The Many Faces of Administrative Adjudication in the European Union
Administrative Law Review, Forthcoming
55 Pages Posted: 8 Jul 2008
Date Written: July 8, 2008
Abstract
Federal and state administrative adjudication in the United States fits comfortably into a procedural template involving some variation of an adversarial trial-type hearing conducted by a neutral decisionmaker and often controlled by an Administrative Procedure Act. Although the European Union (EU) engages in a huge array of administrative adjudication, there is no such procedural template like those in the US or, for that matter, the UK or the EU member states. Instead, adjudicatory proceedings in each regulatory sector are different from the others.
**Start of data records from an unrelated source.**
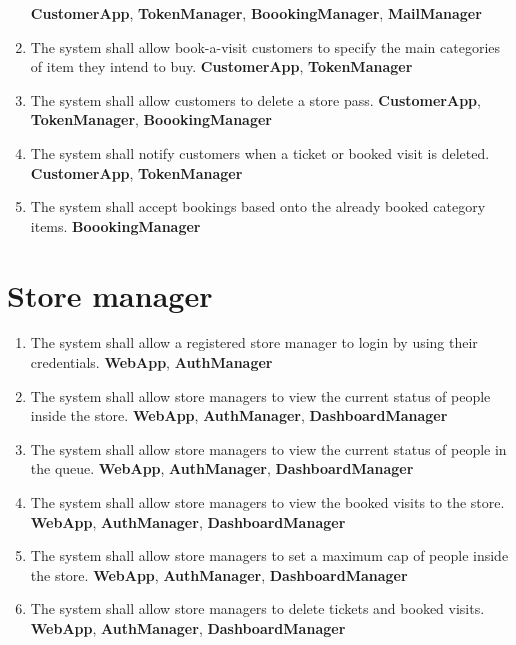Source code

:\begin{enumerate}[series=requirements, label=\textbf{R.\arabic*}]
	\newline\textbf{CustomerApp}, \textbf{TokenManager}, \textbf{BoookingManager}, \textbf{MailManager}
	\item The system shall allow book-a-visit customers to specify the main categories of item they intend to buy.
	\newline\textbf{CustomerApp}, \textbf{TokenManager}
	\item The system shall allow customers to delete a store pass.
	\newline\textbf{CustomerApp}, \textbf{TokenManager}, \textbf{BoookingManager}
	\item The system shall notify customers when a ticket or booked visit is deleted.
	\newline\textbf{CustomerApp}, \textbf{TokenManager}
	\item The system shall accept bookings based onto the already booked category items.
	\newline\textbf{BoookingManager}
\end{enumerate}

\section{Store manager}
\begin{enumerate}[resume*=requirements]
	\item The system shall allow a registered store manager to login by using their credentials.
	\newline\textbf{WebApp}, \textbf{AuthManager}
	\item The system shall allow store managers to view the current status of people inside the store.
	\newline\textbf{WebApp}, \textbf{AuthManager}, \textbf{DashboardManager}
	\item The system shall allow store managers to view the current status of people in the queue.
	\newline\textbf{WebApp}, \textbf{AuthManager}, \textbf{DashboardManager}
	\item The system shall allow store managers to view the booked visits to the store.
	\newline\textbf{WebApp}, \textbf{AuthManager}, \textbf{DashboardManager}
	\item The system shall allow store managers to set a maximum cap of people inside the store.
	\newline\textbf{WebApp}, \textbf{AuthManager}, \textbf{DashboardManager}
	\item The system shall allow store managers to delete tickets and booked visits.
	\newline\textbf{WebApp}, \textbf{AuthManager}, \textbf{DashboardManager}
\end{enumerate}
The procedure for investigation and hearing is inquisitorial rather than adversarial, so that the hearing (if there is one) is viewed as part of the investigation rather than as a separate phase from the investigation. In a fascinating and unexpected common-law process, the EU courts have imposed some due process-like norms on this structure. This article (written as part of the ABA Administrative Law Section's European Union project) introduces the reader to the world of EU administrative adjudication. It focuses on six regulatory sectors in which adjudication occurs at the EU level rather than the member state level: competition, trade regulation, trademarks, food safety, pharmaceutical licensing, and state aids.